The Biotech Analyst Speaks
Sunya Bhutta: Can you perform this analysis with other disease classes—such as CNS disease, autoimmune disease, cardiovascular disease or is this analysis restricted only to cancer?
Dr. Razvi: This analysis is scalable, i.e., it can be performed with virtually any disease class for which exists a body of scientific literature. The scientific literature en bloc is downloaded and subsequently analyzed using the computational tools we have developed.
Jose Carlos Diez-Masa: A very interesting study. Most of the molecular entities associated to cancer provided in the study are genes. Could you provide information about molecular entities related to cancer that are proteins?
Dr. Razvi: Yes, most of the elements we have provided are not only genes but also proteins—examples being PSA for prostate cancer, CA125 for ovarian cancer—which are both protein biomarkers.
Patrice Bartell: How does one test your predictions—your predictions of biomarker signatures associated with specific cancers?
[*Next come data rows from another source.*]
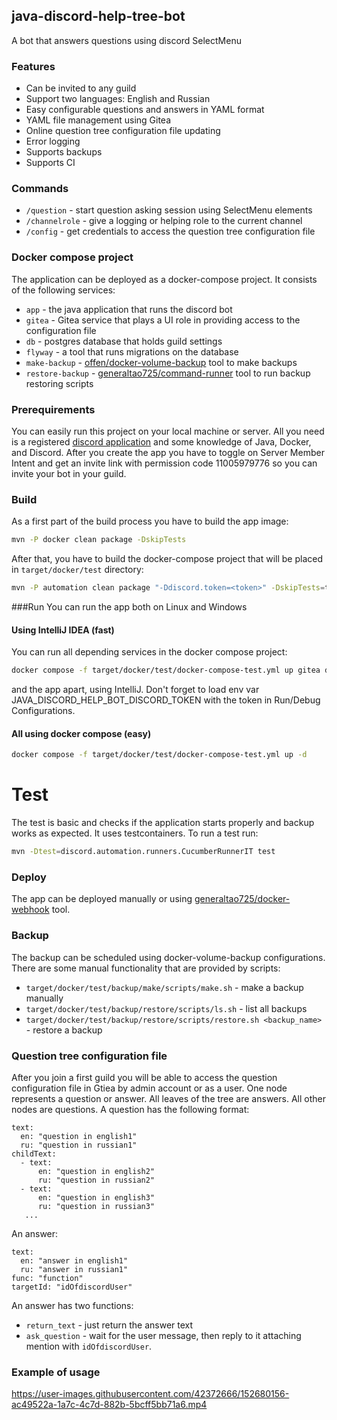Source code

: ## java-discord-help-tree-bot
A bot that answers questions using discord SelectMenu

### Features
- Can be invited to any guild
- Support two languages: English and Russian
- Easy configurable questions and answers in YAML format
- YAML file management using Gitea 
- Online question tree configuration file updating
- Error logging
- Supports backups
- Supports CI

### Commands
- `/question` - start question asking session using SelectMenu elements
- `/channelrole` - give a logging or helping role to the current channel
- `/config` - get credentials to access the question tree configuration file

### Docker compose project
The application can be deployed as a docker-compose project. It consists of the following services:
- `app` - the java application that runs the discord bot
- `gitea` - Gitea service that plays a UI role in providing access to the configuration file
- `db` - postgres database that holds guild settings
- `flyway` - a tool that runs migrations on the database
- `make-backup` - [offen/docker-volume-backup](https://github.com/offen/docker-volume-backup) tool to make backups
- `restore-backup` - [generaltao725/command-runner](https://github.com/taonity/command-runner) tool to run backup restoring scripts

### Prerequirements 
You can easily run this project on your local machine or server. All you need is a registered [discord application](https://discord.com/developers/applications) and some knowledge of Java, Docker, and Discord.
After you create the app you have to toggle on Server Member Intent and get an invite link with permission code 11005979776 so you can invite your bot in your guild. 

### Build
As a first part of the build process you have to build the app image:
```bash
mvn -P docker clean package -DskipTests
```
After that, you have to build the docker-compose project that will be placed in `target/docker/test` directory:
```bash
mvn -P automation clean package "-Ddiscord.token=<token>" -DskipTests=true
```
###Run
You can run the app both on Linux and Windows
#### Using IntelliJ IDEA (fast)
You can run all depending services in the docker compose project:
```bash
docker compose -f target/docker/test/docker-compose-test.yml up gitea db flyway -d
```
and the app apart, using IntelliJ. Don't forget to load env var JAVA_DISCORD_HELP_BOT_DISCORD_TOKEN with the token in Run/Debug Configurations.

#### All using docker compose (easy)
```bash
docker compose -f target/docker/test/docker-compose-test.yml up -d
```

# Test
The test is basic and checks if the application starts properly and backup works as expected. It uses testcontainers. To run a test run:
```bash
mvn -Dtest=discord.automation.runners.CucumberRunnerIT test
```

### Deploy
The app can be deployed manually or using [generaltao725/docker-webhook](https://github.com/taonity/docker-webhook) tool. 

### Backup
The backup can be scheduled using docker-volume-backup configurations. There are some manual functionality that are provided by scripts:
 - `target/docker/test/backup/make/scripts/make.sh` - make a backup manually
 - `target/docker/test/backup/restore/scripts/ls.sh` - list all backups
 - `target/docker/test/backup/restore/scripts/restore.sh <backup_name>` - restore a backup

### Question tree configuration file
After you join a first guild you will be able to access the question configuration file in Gtiea by admin account or as a user.
One node represents a question or answer. All leaves of the tree are answers. All other nodes are questions.
A question has the following format:
```
text:
  en: "question in english1"
  ru: "question in russian1"
childText:
  - text:
      en: "question in english2"
      ru: "question in russian2"
  - text:
      en: "question in english3"
      ru: "question in russian3"
   ...
```
An answer:
```
text:
  en: "answer in english1"
  ru: "answer in russian1"
func: "function"
targetId: "idOfdiscordUser"
```
An answer has two functions:
- `return_text` - just return the answer text
- `ask_question` - wait for the user message, then reply to it attaching mention with `idOfdiscordUser`.


### Example of usage
https://user-images.githubusercontent.com/42372666/152680156-ac49522a-1a7c-4c7d-882b-5bcff5bb71a6.mp4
Dr. Razvi: This is an excellent question. Indeed our predictions based on the en masse analysis of the scientific literature lend themselves to be experimentally validated based on both retrospective as well as prospective analyses using patient samples as well as clinical data [associated clinical records]. In this manner, the predicted biomarker signature[s] can be tested with patient samples.
Mohan Karkada: Dr. Razvi, very interesting and educating report. I guess the bias is reduced a lot when you incorporate findings from so may published reports. Is there a full report, for example, similar to the example of breast cancer shown in the report, how does ovarian cancer biomarkers look like? Just curious!
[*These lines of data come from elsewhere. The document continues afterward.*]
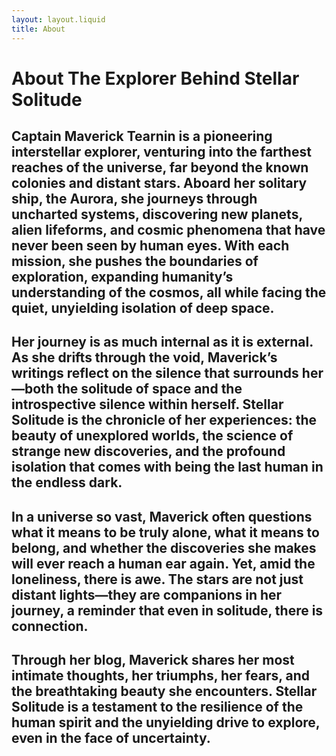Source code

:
 ```yaml
---
layout: layout.liquid
title: About
---
```


# About The Explorer Behind **Stellar Solitude**
## Captain Maverick Tearnin is a pioneering interstellar explorer, venturing into the farthest reaches of the universe, far beyond the known colonies and distant stars. Aboard her solitary ship, the Aurora, she journeys through uncharted systems, discovering new planets, alien lifeforms, and cosmic phenomena that have never been seen by human eyes. With each mission, she pushes the boundaries of exploration, expanding humanity’s understanding of the cosmos, all while facing the quiet, unyielding isolation of deep space.
## Her journey is as much internal as it is external. As she drifts through the void, Maverick’s writings reflect on the silence that surrounds her—both the solitude of space and the introspective silence within herself. Stellar Solitude is the chronicle of her experiences: the beauty of unexplored worlds, the science of strange new discoveries, and the profound isolation that comes with being the last human in the endless dark.
## In a universe so vast, Maverick often questions what it means to be truly alone, what it means to belong, and whether the discoveries she makes will ever reach a human ear again. Yet, amid the loneliness, there is awe. The stars are not just distant lights—they are companions in her journey, a reminder that even in solitude, there is connection. 
## Through her blog, Maverick shares her most intimate thoughts, her triumphs, her fears, and the breathtaking beauty she encounters. Stellar Solitude is a testament to the resilience of the human spirit and the unyielding drive to explore, even in the face of uncertainty.
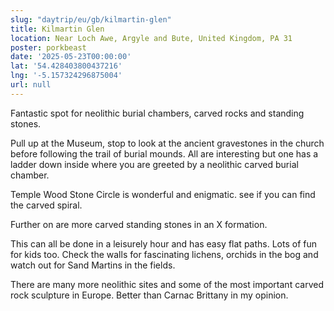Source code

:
 ```yaml
---
slug: "daytrip/eu/gb/kilmartin-glen"
title: Kilmartin Glen
location: Near Loch Awe, Argyle and Bute, United Kingdom, PA 31
poster: porkbeast
date: '2025-05-23T00:00:00'
lat: '54.428403800437216'
lng: '-5.157324296875004'
url: null
---
```


Fantastic spot for neolithic burial chambers, carved rocks and standing stones.

Pull up at the Museum, stop to look at the ancient gravestones in the church before following the trail of burial mounds. All are interesting but one has a ladder down inside where you are greeted by a neolithic carved burial chamber.

Temple Wood Stone Circle is wonderful and enigmatic. see if you can find the carved spiral.

Further on are more carved standing stones in an X formation.

This can all be done in a leisurely hour and has easy flat paths. Lots of fun for kids too. Check the walls for fascinating lichens, orchids in the bog and watch out for Sand Martins in the fields.

There are many more neolithic sites and some of the most important carved rock sculpture in Europe. Better than Carnac Brittany in my opinion.
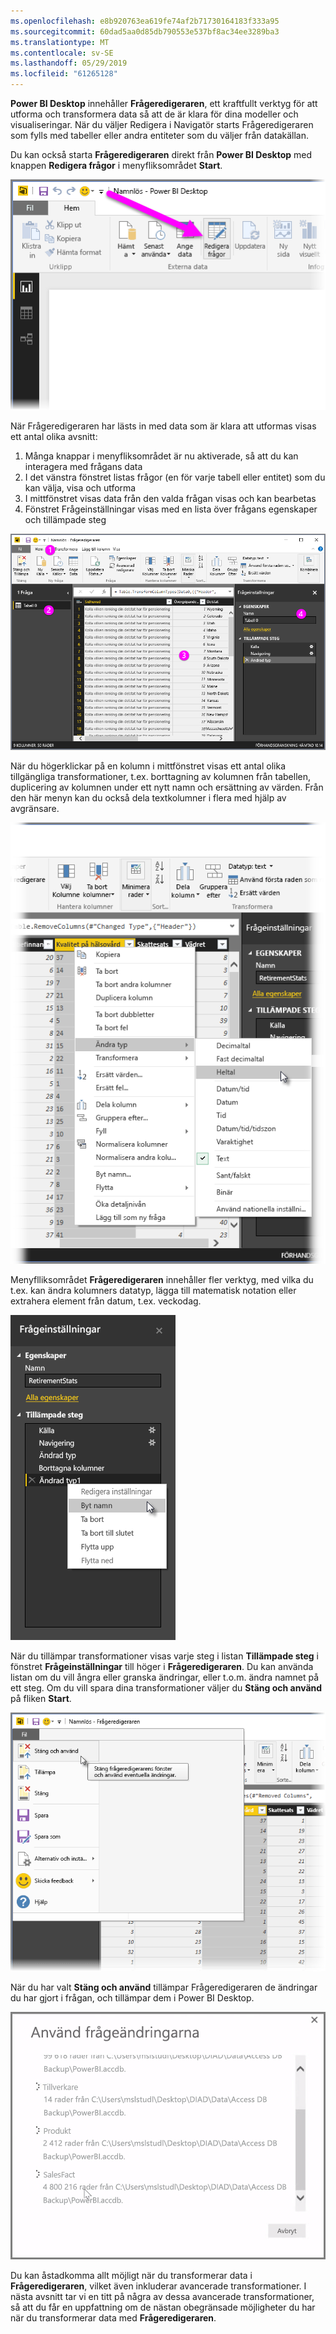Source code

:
 ```yaml
---
ms.openlocfilehash: e8b920763ea619fe74af2b71730164183f333a95
ms.sourcegitcommit: 60dad5aa0d85db790553e537bf8ac34ee3289ba3
ms.translationtype: MT
ms.contentlocale: sv-SE
ms.lasthandoff: 05/29/2019
ms.locfileid: "61265128"
---
```

**Power BI Desktop** innehåller **Frågeredigeraren**, ett kraftfullt verktyg för att utforma och transformera data så att de är klara för dina modeller och visualiseringar. När du väljer Redigera i Navigatör starts Frågeredigeraren som fylls med tabeller eller andra entiteter som du väljer från datakällan.

Du kan också starta **Frågeredigeraren** direkt från **Power BI Desktop** med knappen **Redigera frågor** i menyfliksområdet **Start**.

![](media/1-3-clean-and-transform-data-with-query-editor/1-3_1.png)

När Frågeredigeraren har lästs in med data som är klara att utformas visas ett antal olika avsnitt:

1. Många knappar i menyfliksområdet är nu aktiverade, så att du kan interagera med frågans data
2. I det vänstra fönstret listas frågor (en för varje tabell eller entitet) som du kan välja, visa och utforma
3. I mittfönstret visas data från den valda frågan visas och kan bearbetas
4. Fönstret Frågeinställningar visas med en lista över frågans egenskaper och tillämpade steg

![](media/1-3-clean-and-transform-data-with-query-editor/1-3_2.png)

När du högerklickar på en kolumn i mittfönstret visas ett antal olika tillgängliga transformationer, t.ex. borttagning av kolumnen från tabellen, duplicering av kolumnen under ett nytt namn och ersättning av värden. Från den här menyn kan du också dela textkolumner i flera med hjälp av avgränsare.

![](media/1-3-clean-and-transform-data-with-query-editor/1-3_3.png)

Menyflliksområdet **Frågeredigeraren** innehåller fler verktyg, med vilka du t.ex. kan ändra kolumners datatyp, lägga till matematisk notation eller extrahera element från datum, t.ex. veckodag.

![](media/1-3-clean-and-transform-data-with-query-editor/1-3_4.png)

När du tillämpar transformationer visas varje steg i listan **Tillämpade steg** i fönstret **Frågeinställningar** till höger i **Frågeredigeraren**. Du kan använda listan om du vill ångra eller granska ändringar, eller t.o.m. ändra namnet på ett steg. Om du vill spara dina transformationer väljer du **Stäng och använd** på fliken **Start**.

![](media/1-3-clean-and-transform-data-with-query-editor/1-3_5.png)

När du har valt **Stäng och använd** tillämpar Frågeredigeraren de ändringar du har gjort i frågan, och tillämpar dem i Power BI Desktop.

![](media/1-3-clean-and-transform-data-with-query-editor/1-3_6.png)

Du kan åstadkomma allt möjligt när du transformerar data i **Frågeredigeraren**, vilket även inkluderar avancerade transformationer. I nästa avsnitt tar vi en titt på några av dessa avancerade transformationer, så att du får en uppfattning om de nästan obegränsade möjligheter du har när du transformerar data med **Frågeredigeraren**.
Dr. Razvi: Yes, we’ve been performing the analysis with lots of different disease classes. We present the analysis with breast cancer in this report. We have generated a full report wherein we have performed this analysis with a list of disease classes and predicted biomarker patterns.
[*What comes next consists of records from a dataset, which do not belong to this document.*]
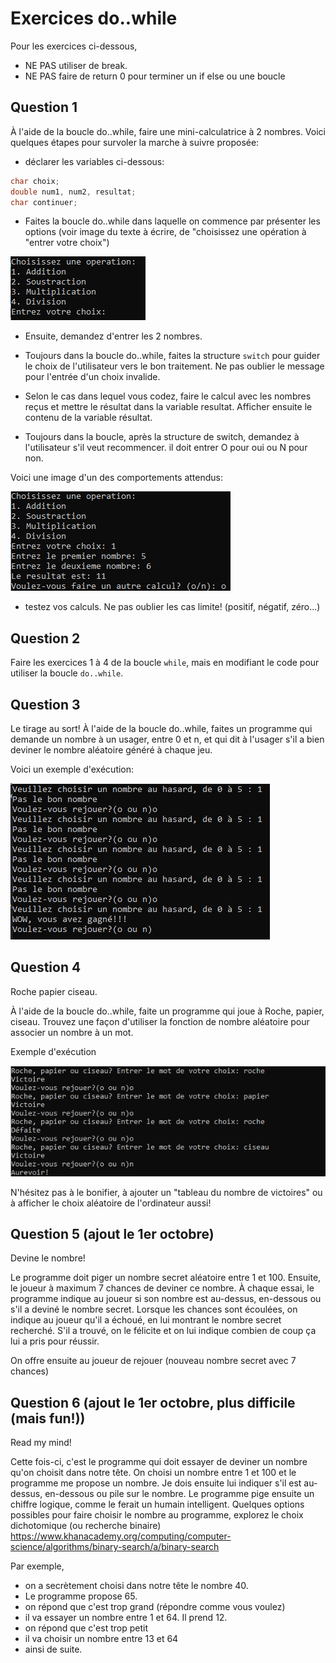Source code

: # Exercices do..while

Pour les exercices ci-dessous, 
- NE PAS utiliser de break. 
- NE PAS faire de return 0 pour terminer un if else ou une boucle


## Question 1

À l'aide de la boucle do..while, faire une mini-calculatrice à 2 nombres. Voici quelques étapes pour survoler la marche à suivre proposée:

- déclarer les variables ci-dessous: 
```cpp
char choix;
double num1, num2, resultat;
char continuer;
``` 
- Faites la boucle do..while dans laquelle on commence par présenter les options (voir image du texte à écrire, de "choisissez une opération à "entrer votre choix")

![q11](img/Q11.png)

- Ensuite, demandez d'entrer les 2 nombres. 

- Toujours dans la boucle do..while, faites la structure `switch` pour guider le choix de l'utilisateur vers le bon traitement. Ne pas oublier le message pour l'entrée d'un choix invalide.

-  Selon le cas dans lequel vous codez, faire le calcul avec les nombres reçus et mettre le résultat dans la variable resultat. Afficher ensuite le contenu de la variable résultat. 

- Toujours dans la boucle, après la structure de switch, demandez à l'utilisateur s'il veut recommencer. il doit entrer O pour oui ou N pour non.


Voici une image d'un des comportements attendus:

![q1](img/Q1.png)

- testez vos calculs. Ne pas oublier les cas limite! (positif, négatif, zéro...)

## Question 2

Faire les exercices 1 à 4 de la boucle `while`, mais en modifiant le code pour utiliser la boucle `do..while`.

## Question 3

Le tirage au sort! À l'aide de la boucle do..while, faites un programme qui demande un nombre à un usager, entre 0 et n, et qui dit à l'usager s'il a bien deviner le nombre aléatoire généré à chaque jeu.

Voici un exemple d'exécution:

![q2](img/Q2.png)

## Question 4 

Roche papier ciseau.

À l'aide de la boucle do..while, faite un programme qui joue à Roche, papier, ciseau. Trouvez une façon d'utiliser la fonction de nombre aléatoire pour associer un nombre à un mot.

Exemple d'exécution

![q3](img/Q3.png)

N'hésitez pas à le bonifier, à ajouter un "tableau du nombre de victoires" ou à afficher le choix aléatoire de l'ordinateur aussi!

## Question 5 (ajout le 1er octobre)
Devine le nombre!

Le programme doit piger un nombre secret aléatoire entre 1 et 100. Ensuite, le joueur à maximum 7 chances de deviner ce nombre. À chaque essai, le programme indique au joueur si son nombre est au-dessus, en-dessous ou s'il a deviné le nombre secret. Lorsque les chances sont écoulées, on indique au joueur qu'il a échoué, en lui montrant le nombre secret recherché. S'il a trouvé, on le félicite et on lui indique combien de coup ça lui a pris pour réussir.
 
On offre ensuite au joueur de rejouer (nouveau nombre secret avec 7 chances)

## Question 6 (ajout le 1er octobre, plus difficile (mais fun!))

Read my mind!

Cette fois-ci, c'est le programme qui doit essayer de deviner un nombre qu'on choisit dans notre tête. On choisi un nombre entre 1 et 100 et le programme me propose un nombre. Je dois ensuite lui indiquer s'il est au-dessus, en-dessous ou pile sur le nombre. Le programme pige ensuite un chiffre logique, comme le ferait un humain intelligent. Quelques options possibles pour faire choisir le nombre au programme, explorez le choix dichotomique (ou recherche binaire) https://www.khanacademy.org/computing/computer-science/algorithms/binary-search/a/binary-search 

Par exemple, 
- on a secrètement choisi dans notre tête le nombre 40. 
- Le programme propose 65. 
- on répond que c'est trop grand (répondre comme vous voulez)
- il va essayer un nombre entre 1 et 64. Il prend 12.
- on répond que c'est trop petit
- il va choisir un nombre entre 13 et 64
- ainsi de suite.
Melinda Kucsera: How does the analysis of the entire body of scientific literature in the cancer biomarkers field allow you to make predictions regarding the association of a particular set of biomarkers with a particular cancer class or classes?
Dr. Razvi: This is an important question. Essentially, the analysis we have performed allows us to view and interrogate at once every single publication in the cancer biomarkers space. Therefore we are not looking at one anecdotal report which may be an anomaly or may have experimental bias. By analyzing the entire database of publications we can identify those trends and "markers", which are found in the many settings thereby reducing the variance/bias associated with looking at only a few publications. By viewing the space in this manner, we can identify patterns, which allows us to predict potential patterns of biomarkers associated with a particular biology/disease class.
Tamlyn Oliver: Why do you believe that PubMed is a good source of publications for this analysis? Are there any other more relevant databases?
Dr. Razvi: PubMed is the de facto standard for publications in the life sciences space. Therefore, we believe that this starting material provides the most content of relevance for us to analyze/interrogate. Also, we have performed our analyses with patent databases, but those reflect the patenting landscape and not the research/publications space.